**Action item**: What is the number of lines in the data that include the string "public"? Give it by itself.

--- Information Enclosed Below ---

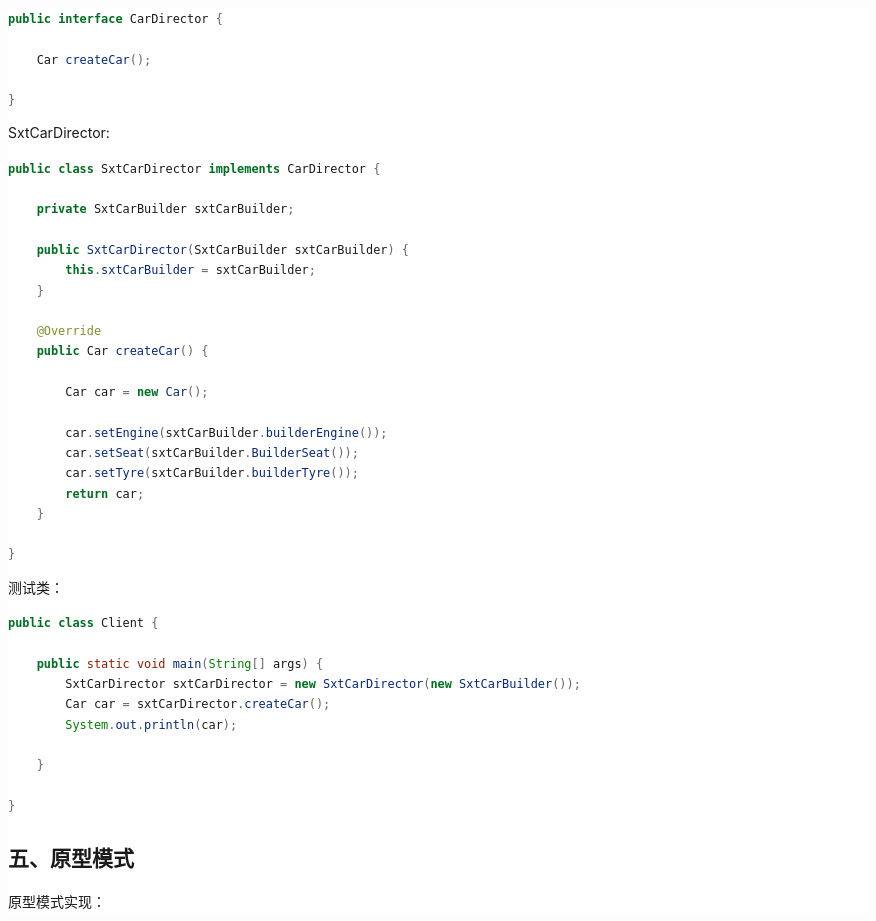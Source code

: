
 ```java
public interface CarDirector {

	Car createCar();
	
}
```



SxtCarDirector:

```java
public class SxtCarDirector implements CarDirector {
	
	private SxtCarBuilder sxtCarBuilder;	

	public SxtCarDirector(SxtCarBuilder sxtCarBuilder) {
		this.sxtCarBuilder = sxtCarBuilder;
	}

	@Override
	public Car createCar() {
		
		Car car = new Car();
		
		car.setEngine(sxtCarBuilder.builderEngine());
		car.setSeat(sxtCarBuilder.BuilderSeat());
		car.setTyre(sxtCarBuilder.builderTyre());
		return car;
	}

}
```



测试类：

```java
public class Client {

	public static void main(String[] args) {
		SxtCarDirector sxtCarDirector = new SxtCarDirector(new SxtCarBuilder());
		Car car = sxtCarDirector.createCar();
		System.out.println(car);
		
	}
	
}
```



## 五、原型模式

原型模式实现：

--- End of Enclosed Information ---
--- Information Enclosed Below ---

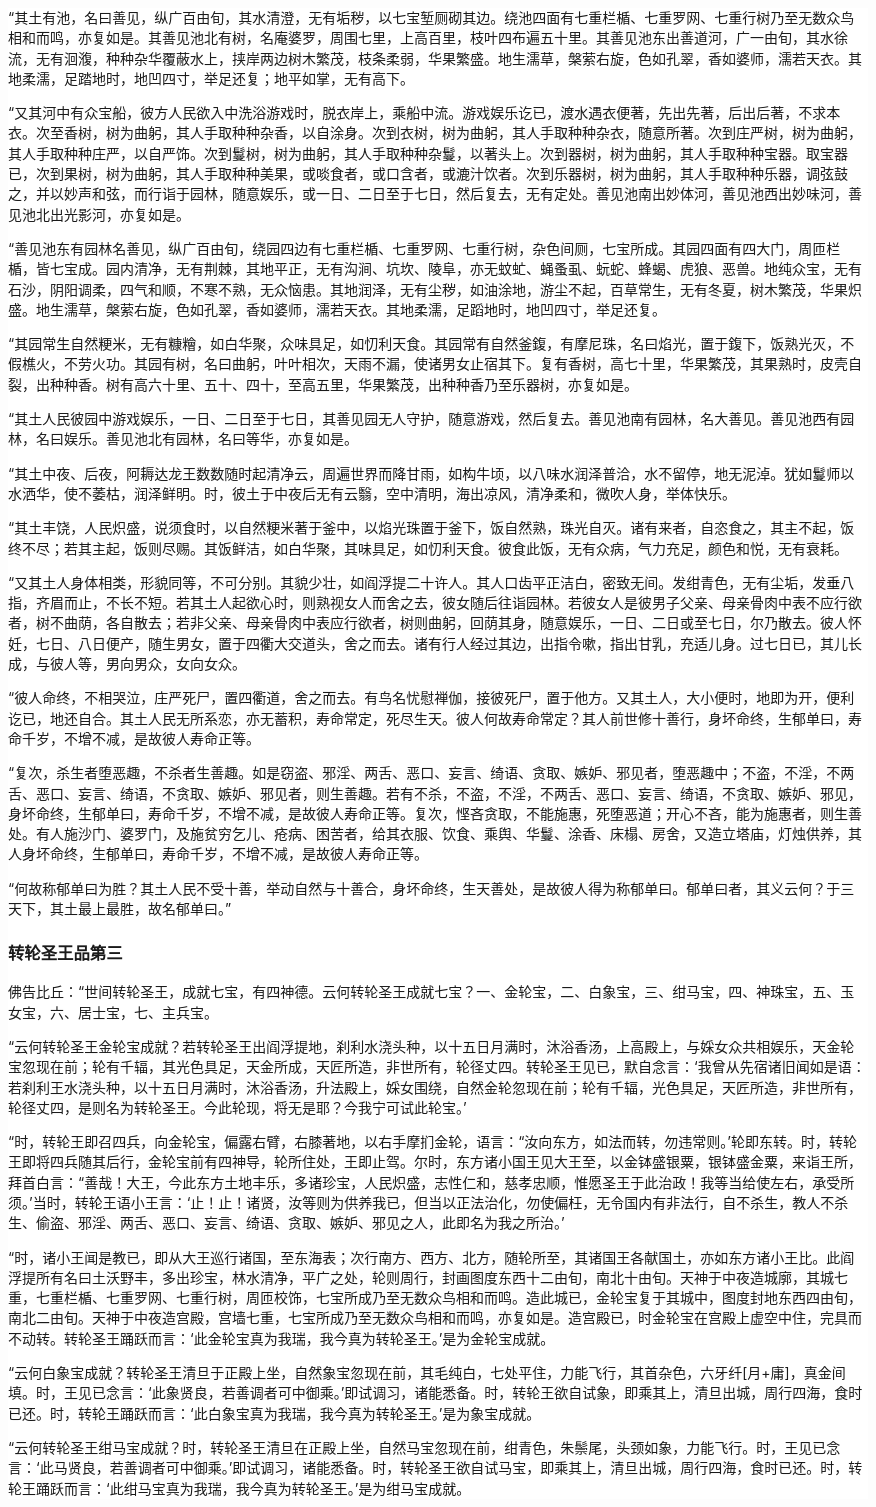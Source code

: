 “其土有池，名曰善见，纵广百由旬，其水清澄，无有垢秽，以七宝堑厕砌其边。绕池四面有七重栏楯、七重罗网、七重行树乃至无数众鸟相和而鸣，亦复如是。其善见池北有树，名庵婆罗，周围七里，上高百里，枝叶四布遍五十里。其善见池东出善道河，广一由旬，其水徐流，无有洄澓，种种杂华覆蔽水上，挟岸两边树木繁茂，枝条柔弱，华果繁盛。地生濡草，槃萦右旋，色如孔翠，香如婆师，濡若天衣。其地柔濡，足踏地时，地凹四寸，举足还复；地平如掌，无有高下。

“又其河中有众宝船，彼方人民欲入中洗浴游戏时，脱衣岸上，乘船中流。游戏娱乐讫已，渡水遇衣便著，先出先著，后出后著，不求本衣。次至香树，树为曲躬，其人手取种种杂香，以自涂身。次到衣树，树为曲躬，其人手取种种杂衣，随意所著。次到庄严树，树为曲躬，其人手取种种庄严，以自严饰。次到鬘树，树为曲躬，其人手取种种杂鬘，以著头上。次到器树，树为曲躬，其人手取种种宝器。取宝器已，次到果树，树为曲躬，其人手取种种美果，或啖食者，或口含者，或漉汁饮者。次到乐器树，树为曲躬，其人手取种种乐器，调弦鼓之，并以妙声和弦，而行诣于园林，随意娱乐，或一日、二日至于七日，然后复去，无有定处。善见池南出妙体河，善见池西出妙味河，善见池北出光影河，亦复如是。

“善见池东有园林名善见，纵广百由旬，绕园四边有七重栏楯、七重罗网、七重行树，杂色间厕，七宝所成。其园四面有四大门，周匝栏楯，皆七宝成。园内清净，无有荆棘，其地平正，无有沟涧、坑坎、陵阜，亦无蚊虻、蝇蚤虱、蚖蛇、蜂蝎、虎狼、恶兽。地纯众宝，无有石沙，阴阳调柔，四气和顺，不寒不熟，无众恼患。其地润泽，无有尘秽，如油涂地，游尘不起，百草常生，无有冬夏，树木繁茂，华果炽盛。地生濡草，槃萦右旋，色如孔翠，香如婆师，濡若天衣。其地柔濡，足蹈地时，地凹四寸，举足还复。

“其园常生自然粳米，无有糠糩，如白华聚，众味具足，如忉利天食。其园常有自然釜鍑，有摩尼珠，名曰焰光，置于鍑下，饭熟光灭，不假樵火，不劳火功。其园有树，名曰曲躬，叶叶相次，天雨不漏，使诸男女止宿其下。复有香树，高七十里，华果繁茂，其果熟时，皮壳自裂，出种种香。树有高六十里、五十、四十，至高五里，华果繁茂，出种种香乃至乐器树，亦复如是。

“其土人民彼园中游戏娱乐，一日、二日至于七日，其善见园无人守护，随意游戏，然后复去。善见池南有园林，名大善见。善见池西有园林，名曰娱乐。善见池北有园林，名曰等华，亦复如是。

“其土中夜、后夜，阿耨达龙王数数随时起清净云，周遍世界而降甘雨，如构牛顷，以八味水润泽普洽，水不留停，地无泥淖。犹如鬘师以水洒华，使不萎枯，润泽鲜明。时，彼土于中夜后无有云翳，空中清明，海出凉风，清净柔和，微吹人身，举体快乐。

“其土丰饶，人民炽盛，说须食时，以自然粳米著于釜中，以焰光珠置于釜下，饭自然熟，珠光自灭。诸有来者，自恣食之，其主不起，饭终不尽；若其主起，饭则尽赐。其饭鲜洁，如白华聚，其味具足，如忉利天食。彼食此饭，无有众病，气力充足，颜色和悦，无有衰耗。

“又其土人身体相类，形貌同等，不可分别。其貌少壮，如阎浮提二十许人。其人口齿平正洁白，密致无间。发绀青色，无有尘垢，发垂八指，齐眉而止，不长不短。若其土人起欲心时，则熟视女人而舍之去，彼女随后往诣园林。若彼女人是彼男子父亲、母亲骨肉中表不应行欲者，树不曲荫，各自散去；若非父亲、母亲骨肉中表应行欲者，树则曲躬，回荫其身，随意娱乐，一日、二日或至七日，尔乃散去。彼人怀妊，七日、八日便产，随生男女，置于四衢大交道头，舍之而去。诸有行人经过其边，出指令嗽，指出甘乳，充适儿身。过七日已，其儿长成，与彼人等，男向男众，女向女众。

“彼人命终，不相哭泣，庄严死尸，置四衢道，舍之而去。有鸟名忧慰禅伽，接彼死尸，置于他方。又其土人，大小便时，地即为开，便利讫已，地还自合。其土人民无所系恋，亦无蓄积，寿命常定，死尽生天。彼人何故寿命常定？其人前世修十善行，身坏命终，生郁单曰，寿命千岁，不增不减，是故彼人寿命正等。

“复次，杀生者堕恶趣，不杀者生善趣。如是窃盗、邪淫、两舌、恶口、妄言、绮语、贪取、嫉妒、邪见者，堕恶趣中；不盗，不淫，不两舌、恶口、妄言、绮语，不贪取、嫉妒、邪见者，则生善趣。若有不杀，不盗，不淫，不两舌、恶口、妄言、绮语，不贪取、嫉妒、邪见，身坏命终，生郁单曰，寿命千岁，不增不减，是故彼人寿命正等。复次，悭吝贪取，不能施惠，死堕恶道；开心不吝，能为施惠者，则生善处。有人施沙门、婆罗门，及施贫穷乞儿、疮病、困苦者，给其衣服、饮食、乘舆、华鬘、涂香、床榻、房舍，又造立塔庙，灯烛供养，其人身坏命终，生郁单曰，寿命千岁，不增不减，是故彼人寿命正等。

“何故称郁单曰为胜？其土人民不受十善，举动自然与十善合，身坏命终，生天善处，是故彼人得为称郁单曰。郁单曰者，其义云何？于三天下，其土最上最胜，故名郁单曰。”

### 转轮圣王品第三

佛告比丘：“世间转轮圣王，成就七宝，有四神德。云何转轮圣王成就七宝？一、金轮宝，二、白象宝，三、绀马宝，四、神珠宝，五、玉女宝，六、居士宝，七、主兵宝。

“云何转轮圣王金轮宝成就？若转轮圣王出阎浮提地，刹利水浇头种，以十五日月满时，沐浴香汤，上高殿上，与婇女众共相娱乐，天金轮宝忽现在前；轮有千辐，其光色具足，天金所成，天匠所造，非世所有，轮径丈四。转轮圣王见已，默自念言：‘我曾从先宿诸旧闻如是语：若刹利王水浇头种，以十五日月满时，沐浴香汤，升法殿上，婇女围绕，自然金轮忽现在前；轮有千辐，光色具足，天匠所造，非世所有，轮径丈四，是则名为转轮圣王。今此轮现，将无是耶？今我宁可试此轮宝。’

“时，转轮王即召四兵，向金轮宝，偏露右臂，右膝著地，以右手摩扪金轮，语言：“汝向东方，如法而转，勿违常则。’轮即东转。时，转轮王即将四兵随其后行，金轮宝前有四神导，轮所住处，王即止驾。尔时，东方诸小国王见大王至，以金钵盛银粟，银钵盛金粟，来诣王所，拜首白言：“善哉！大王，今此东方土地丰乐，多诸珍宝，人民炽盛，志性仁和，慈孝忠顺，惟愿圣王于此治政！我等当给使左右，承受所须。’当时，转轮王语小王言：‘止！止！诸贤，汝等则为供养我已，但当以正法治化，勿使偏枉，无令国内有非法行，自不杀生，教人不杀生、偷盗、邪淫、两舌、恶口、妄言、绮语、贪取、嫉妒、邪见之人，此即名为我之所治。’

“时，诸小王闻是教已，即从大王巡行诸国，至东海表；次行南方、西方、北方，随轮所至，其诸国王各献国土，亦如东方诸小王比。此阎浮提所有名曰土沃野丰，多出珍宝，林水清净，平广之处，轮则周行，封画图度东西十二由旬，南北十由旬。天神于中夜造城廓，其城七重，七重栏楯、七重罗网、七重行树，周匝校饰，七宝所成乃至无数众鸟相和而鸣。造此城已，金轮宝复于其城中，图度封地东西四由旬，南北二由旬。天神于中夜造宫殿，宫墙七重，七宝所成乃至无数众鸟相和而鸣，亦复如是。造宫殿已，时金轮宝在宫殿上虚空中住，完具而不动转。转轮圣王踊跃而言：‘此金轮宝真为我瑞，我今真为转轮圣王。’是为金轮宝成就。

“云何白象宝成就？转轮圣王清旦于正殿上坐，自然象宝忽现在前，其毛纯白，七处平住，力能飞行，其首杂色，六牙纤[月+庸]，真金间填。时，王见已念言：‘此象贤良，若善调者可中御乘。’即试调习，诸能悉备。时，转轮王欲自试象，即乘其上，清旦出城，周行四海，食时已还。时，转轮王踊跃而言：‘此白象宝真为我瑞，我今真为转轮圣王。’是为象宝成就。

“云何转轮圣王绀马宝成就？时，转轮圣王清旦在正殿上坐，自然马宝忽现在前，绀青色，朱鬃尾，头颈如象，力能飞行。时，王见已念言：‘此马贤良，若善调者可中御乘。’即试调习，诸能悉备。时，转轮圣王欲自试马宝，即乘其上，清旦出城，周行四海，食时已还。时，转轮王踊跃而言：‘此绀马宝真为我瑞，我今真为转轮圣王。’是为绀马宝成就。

--- End of Enclosed Information ---
--- Information Enclosed Below ---

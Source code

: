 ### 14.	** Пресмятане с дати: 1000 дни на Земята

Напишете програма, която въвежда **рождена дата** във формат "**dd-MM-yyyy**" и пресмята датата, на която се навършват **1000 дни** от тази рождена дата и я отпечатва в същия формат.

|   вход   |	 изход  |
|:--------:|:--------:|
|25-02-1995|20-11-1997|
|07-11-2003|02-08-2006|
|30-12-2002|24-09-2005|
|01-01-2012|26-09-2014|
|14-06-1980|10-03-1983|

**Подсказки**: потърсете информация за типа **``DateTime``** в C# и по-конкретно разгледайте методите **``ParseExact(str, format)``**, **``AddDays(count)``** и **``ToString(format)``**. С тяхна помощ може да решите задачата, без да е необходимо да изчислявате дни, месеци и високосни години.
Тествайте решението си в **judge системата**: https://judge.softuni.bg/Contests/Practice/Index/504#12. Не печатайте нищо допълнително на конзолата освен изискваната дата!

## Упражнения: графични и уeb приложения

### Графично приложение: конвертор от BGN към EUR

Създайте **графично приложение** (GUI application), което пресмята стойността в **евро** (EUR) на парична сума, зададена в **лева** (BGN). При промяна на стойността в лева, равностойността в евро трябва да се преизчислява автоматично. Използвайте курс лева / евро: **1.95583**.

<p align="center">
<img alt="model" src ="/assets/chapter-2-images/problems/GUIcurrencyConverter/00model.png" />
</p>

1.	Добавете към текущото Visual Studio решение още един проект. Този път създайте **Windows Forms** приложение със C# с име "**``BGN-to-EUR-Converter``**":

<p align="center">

--- End of Enclosed Information ---

**Answer area**: 6